Crawl, extract and push climate metadata for indexing.

Project description

metadata-crawler

License PyPI Conda Version Docs Tests Test-Coverage

Harvest, normalise, and index climate / earth-system metadata from POSIX, S3/MinIO, and OpenStack Swift using configurable DRS dialects (CMIP6, CMIP5, CORDEX, …). Output to a temporary catalogue (JSONLines) and then index into systems such as Solr or MongoDB. Configuration is TOML with inheritance, templating, and computed rules.

TL;DR

  • Define datasets + dialects in drs_config.toml
  • mdc add → write a temporary catalogue (jsonl.gz)
  • mdc config → inspect a the (merged) crawler config.
  • mdc walk-intake → inspect the content of an intake catalogue.
  • mdc <backend> index → push records from catalogue into your index backend
  • mdc <backend> delete → remove records by facet match

Features

  • Multi-backend discovery: POSIX, S3/MinIO, Swift (async REST), Intake
  • Two-stage pipeline: crawl → catalogue then catalogue → index
  • Schema driven: strong types (e.g. string, datetime[2], float[4], string[])
  • DRS dialects: packaged CMIP6/CMIP5/CORDEX; build your own via inheritance
  • Path specs & data specs: parse directory/filename parts and/or read dataset attributes/vars
  • Special rules: conditionals, cache lookups and function calls (e.g.
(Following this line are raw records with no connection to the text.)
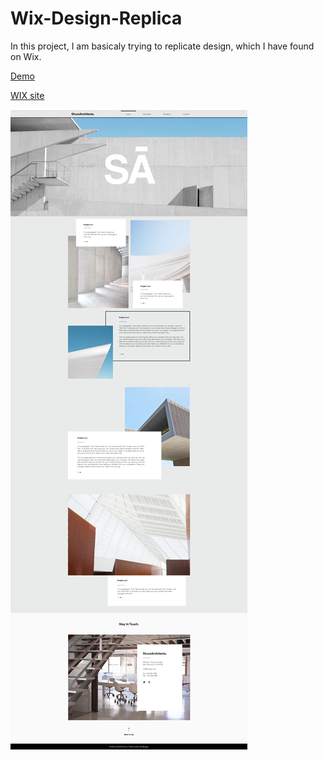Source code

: # Wix-Design-Replica

In this project, I am basicaly trying to replicate design, which I have found on Wix.

[Demo](https://raimedassimutis.github.io/Wix_Design_Replica/)

[WIX site](https://www.wix.com/website-template/view/html/1850?siteId=89da904d-4403-4c8b-a6ca-0a4fdc582447&metaSiteId=5e238e7f-476b-4de1-bf3b-eae49d18ca81&originUrl=https%3A%2F%2Fwww.wix.com%2Fwebsite%2Ftemplates%2Fhtml%2Fportfolio-cv%2Fportfolios)

![Design image](public\assets\img\Design_Screenshot.png "Design")

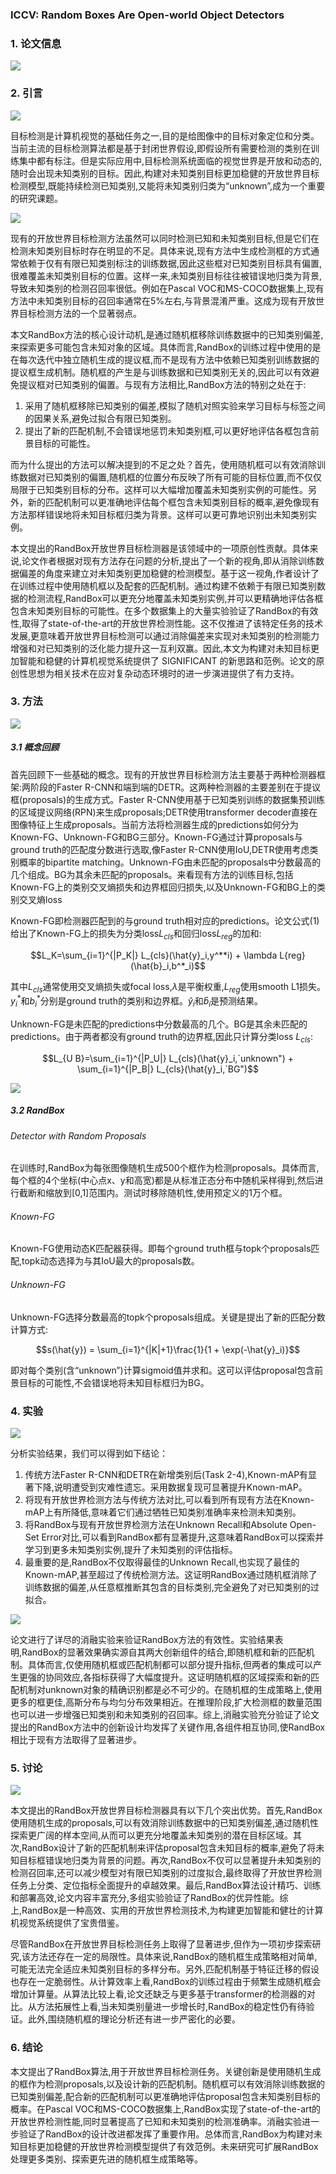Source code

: ### ICCV: Random Boxes Are Open-world Object Detectors

### 1. 论文信息

![](https://img-blog.csdnimg.cn/8d1c0942ff0448769842dbdc829022e1.png)

### 2. 引言

![](https://img-blog.csdnimg.cn/e1696d69f82849dbafa8c558247e4df4.png)

目标检测是计算机视觉的基础任务之一,目的是给图像中的目标对象定位和分类。当前主流的目标检测算法都是基于封闭世界假设,即假设所有需要检测的类别在训练集中都有标注。但是实际应用中,目标检测系统面临的视觉世界是开放和动态的,随时会出现未知类别的目标。因此,构建对未知类别目标更加稳健的开放世界目标检测模型,既能持续检测已知类别,又能将未知类别归类为“unknown”,成为一个重要的研究课题。

![](https://img-blog.csdnimg.cn/6471c776cf804c8095c70e9582827f54.png)

现有的开放世界目标检测方法虽然可以同时检测已知和未知类别目标,但是它们在检测未知类别目标时存在明显的不足。具体来说,现有方法中生成检测框的方式通常依赖于仅有有限已知类别标注的训练数据,因此这些框对已知类别目标具有偏置,很难覆盖未知类别目标的位置。这样一来,未知类别目标往往被错误地归类为背景,导致未知类别的检测召回率很低。例如在Pascal VOC和MS-COCO数据集上,现有方法中未知类别目标的召回率通常在5%左右,与背景混淆严重。这成为现有开放世界目标检测方法的一个显著弱点。

本文RandBox方法的核心设计动机,是通过随机框移除训练数据中的已知类别偏差,来探索更多可能包含未知对象的区域。具体而言,RandBox的训练过程中使用的是在每次迭代中独立随机生成的提议框,而不是现有方法中依赖已知类别训练数据的提议框生成机制。随机框的产生是与训练数据和已知类别无关的,因此可以有效避免提议框对已知类别的偏置。与现有方法相比,RandBox方法的特别之处在于:

1. 采用了随机框移除已知类别的偏差,模拟了随机对照实验来学习目标与标签之间的因果关系,避免过拟合有限已知类别。
2. 提出了新的匹配机制,不会错误地惩罚未知类别框,可以更好地评估各框包含前景目标的可能性。

而为什么提出的方法可以解决提到的不足之处？首先，使用随机框可以有效消除训练数据对已知类别的偏置,随机框的位置分布反映了所有可能的目标位置,而不仅仅局限于已知类别目标的分布。这样可以大幅增加覆盖未知类别实例的可能性。另外，新的匹配机制可以更准确地评估每个框包含未知类别目标的概率,避免像现有方法那样错误地将未知目标框归类为背景。这样可以更可靠地识别出未知类别实例。

本文提出的RandBox开放世界目标检测器是该领域中的一项原创性贡献。具体来说,论文作者根据对现有方法存在问题的分析,提出了一个新的视角,即从消除训练数据偏差的角度来建立对未知类别更加稳健的检测模型。基于这一视角,作者设计了在训练过程中使用随机框以及配套的匹配机制。通过构建不依赖于有限已知类别数据的检测流程,RandBox可以更充分地覆盖未知类别实例,并可以更精确地评估各框包含未知类别目标的可能性。在多个数据集上的大量实验验证了RandBox的有效性,取得了state-of-the-art的开放世界检测性能。这不仅推进了该特定任务的技术发展,更意味着开放世界目标检测可以通过消除偏差来实现对未知类别的检测能力增强和对已知类别的泛化能力提升这一互利双赢。因此,本文为构建对未知目标更加智能和稳健的计算机视觉系统提供了 SIGNIFICANT 的新思路和范例。论文的原创性思想为相关技术在应对复杂动态环境时的进一步演进提供了有力支持。

### 3. 方法

![](https://img-blog.csdnimg.cn/bcf8248208bf459ebcb95768fb7708d8.png)

##### 3.1 概念回顾

首先回顾下一些基础的概念。现有的开放世界目标检测方法主要基于两种检测器框架:两阶段的Faster R-CNN和端到端的DETR。这两种检测器的主要差别在于提议框(proposals)的生成方式。Faster R-CNN使用基于已知类别训练的数据集预训练的区域提议网络(RPN)来生成proposals;DETR使用transformer decoder直接在图像特征上生成proposals。当前方法将检测器生成的predictions如何分为Known-FG、Unknown-FG和BG三部分。Known-FG通过计算proposals与ground truth的匹配度分数进行选取,像Faster R-CNN使用IoU,DETR使用考虑类别概率的bipartite matching。Unknown-FG由未匹配的proposals中分数最高的几个组成。BG为其余未匹配的proposals。来看现有方法的训练目标,包括Known-FG上的类别交叉熵损失和边界框回归损失,以及Unknown-FG和BG上的类别交叉熵loss

Known-FG即检测器匹配到的与ground truth相对应的predictions。论文公式(1)给出了Known-FG上的损失为分类loss$L_{cls}$和回归loss$L_{reg}$的加和:

$$L_K=\sum_{i=1}^{|P_K|} L_{cls}(\hat{y}_i,y^**i) + \lambda L{reg}(\hat{b}_i,b^*_i)$$

其中$L_{cls}$通常使用交叉熵损失或focal loss,$\lambda$是平衡权重,$L_{reg}$使用smooth L1损失。$y^*_i$和$b^*_i$分别是ground truth的类别和边界框。$\hat{y}_i$和$\hat{b}_i$是预测结果。

Unknown-FG是未匹配的predictions中分数最高的几个。BG是其余未匹配的predictions。由于两者都没有ground truth的边界框,因此只计算分类loss $L_{cls}$:

$$L_{U B}=\sum_{i=1}^{|P_U|} L_{cls}(\hat{y}_i,`unknown") + \sum_{i=1}^{|P_B|} L_{cls}(\hat{y}_i,`BG")$$

![](https://img-blog.csdnimg.cn/0d52851d57cd4a49aae1d7404ef13e7a.png)

##### 3.2 RandBox

###### Detector with Random Proposals

在训练时,RandBox为每张图像随机生成500个框作为检测proposals。具体而言,每个框的4个坐标(中心点x、y和高宽)都是从标准正态分布中随机采样得到,然后进行截断和缩放到[0,1]范围内。测试时移除随机性,使用预定义的1万个框。

###### Known-FG

Known-FG使用动态K匹配器获得。即每个ground truth框与topk个proposals匹配,topk动态选择为与其IoU最大的proposals数。

###### Unknown-FG

Unknown-FG选择分数最高的topk个proposals组成。关键是提出了新的匹配分数计算方式:

$$s(\hat{y}) = \sum_{i=1}^{|K|+1}\frac{1}{1 + \exp(-\hat{y}_i)}$$

即对每个类别(含“unknown”)计算sigmoid值并求和。这可以评估proposal包含前景目标的可能性,不会错误地将未知目标框归为BG。

### 4. 实验

![](https://img-blog.csdnimg.cn/b5e42c833f1842b7b05f4417716340f3.png)

分析实验结果，我们可以得到如下结论：

1. 传统方法Faster R-CNN和DETR在新增类别后(Task 2-4),Known-mAP有显著下降,说明遭受到灾难性遗忘。采用数据复现可显著提升Known-mAP。
2. 将现有开放世界检测方法与传统方法对比,可以看到所有现有方法在Known-mAP上有所降低,意味着它们通过牺牲已知类别准确率来检测未知类别。
3. 将RandBox与现有开放世界检测方法在Unknown Recall和Absolute Open-Set Error对比,可以看到RandBox都有显著提升,这意味着RandBox可以探索并学习到更多未知类别实例,提升了未知类别的评估指标。
4. 最重要的是,RandBox不仅取得最佳的Unknown Recall,也实现了最佳的Known-mAP,甚至超过了传统检测方法。这证明RandBox通过随机框消除了训练数据的偏差,从任意框推断其包含的目标类别,完全避免了对已知类别的过拟合。

![](https://img-blog.csdnimg.cn/e46f5872855749328c4024e94335c88b.png)

论文进行了详尽的消融实验来验证RandBox方法的有效性。实验结果表明,RandBox的显著效果确实源自其两大创新组件的结合,即随机框和新的匹配机制。具体而言,仅使用随机框或匹配机制都可以部分提升指标,但两者的集成可以产生更强的协同效应,各指标获得了大幅度提升。这证明随机框的区域探索和新的匹配机制对unknown对象的精确识别都是必不可少的。在随机框的生成策略上,使用更多的框更佳,高斯分布与均匀分布效果相近。在推理阶段,扩大检测框的数量范围也可以进一步增强已知类别和未知类别的召回率。综上,消融实验充分验证了论文提出的RandBox方法中的创新设计均发挥了关键作用,各组件相互协同,使RandBox相比于现有方法取得了显著进步。

### 5. 讨论

![](https://img-blog.csdnimg.cn/ddbce5030c2648b8804f70c07732d933.png)

本文提出的RandBox开放世界目标检测器具有以下几个突出优势。首先,RandBox使用随机生成的proposals,可以有效消除训练数据中的已知类别偏差,通过随机性探索更广阔的样本空间,从而可以更充分地覆盖未知类别的潜在目标区域。其次,RandBox设计了新的匹配机制来评估proposal包含未知目标的概率,避免了将未知目标框错误地归类为背景的问题。再次,RandBox不仅可以显著提升未知类别的检测召回率,还可以减少模型对有限已知类别的过度拟合,最终取得了开放世界检测任务上分类、定位指标全面提升的卓越效果。最后,RandBox算法设计精巧、训练和部署高效,论文内容丰富充分,多组实验验证了RandBox的优异性能。综上,RandBox是一种高效、实用的开放世界检测技术,为构建更加智能和健壮的计算机视觉系统提供了宝贵借鉴。

尽管RandBox在开放世界目标检测任务上取得了显著进步,但作为一项初步探索研究,该方法还存在一定的局限性。具体来说,RandBox的随机框生成策略相对简单,可能无法完全适应未知类别目标的多样分布。另外,匹配机制基于特征迁移的假设也存在一定脆弱性。从计算效率上看,RandBox的训练过程由于频繁生成随机框会增加计算量。从算法比较上看,论文还缺乏与更多基于transformer的检测器的对比。从方法拓展性上看,当未知类别量进一步增长时,RandBox的稳定性仍有待验证。此外,围绕随机框的理论分析还有进一步严密化的必要。

### 6. 结论

本文提出了RandBox算法,用于开放世界目标检测任务。关键创新是使用随机生成的框作为检测proposals,以及设计新的匹配机制。随机框可以有效消除训练数据的已知类别偏差,配合新的匹配机制可以更准确地评估proposal包含未知类别目标的概率。在Pascal VOC和MS-COCO数据集上,RandBox实现了state-of-the-art的开放世界检测性能,同时显著提高了已知和未知类别的检测准确率。消融实验进一步验证了RandBox的设计改进都发挥了重要作用。总体而言,RandBox为构建对未知目标更加稳健的开放世界检测模型提供了有效范例。未来研究可扩展RandBox处理更多类别、探索更先进的随机框生成策略等。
CMIP6 realm, time aggregation)
  • Index backends: MongoDB (Motor), Solr
  • Sync + Async APIs and a clean CLI
  • Docs: Sphinx with pydata_sphinx_theme

Install

   pip install metadata-crawler
   conda install -c conda-forge metadata-crawler

Quickstart (CLI)

   # 1) Crawl  write catalogue
   mdc add \
     cat.yaml \
     --config-file drs_config.toml \
     --dataset cmip6-fs,obs-fs \
     --threads 4 --batch-size 100

   # 2) Index from catalogue  Solr (or Mongo)
   mdc solr index \
     cat.yaml \
     --server localhot:8983

   # 3) Delete by facets (supports globs on values)
   mdc delete \
     --server localhost:8983 \
     --facets "file *.nc" --facets "project CMIP6"

[!NOTE] The CLI is a custom framework inspired by Typer (not Typer itself). Use --help on any subcommand to see all options.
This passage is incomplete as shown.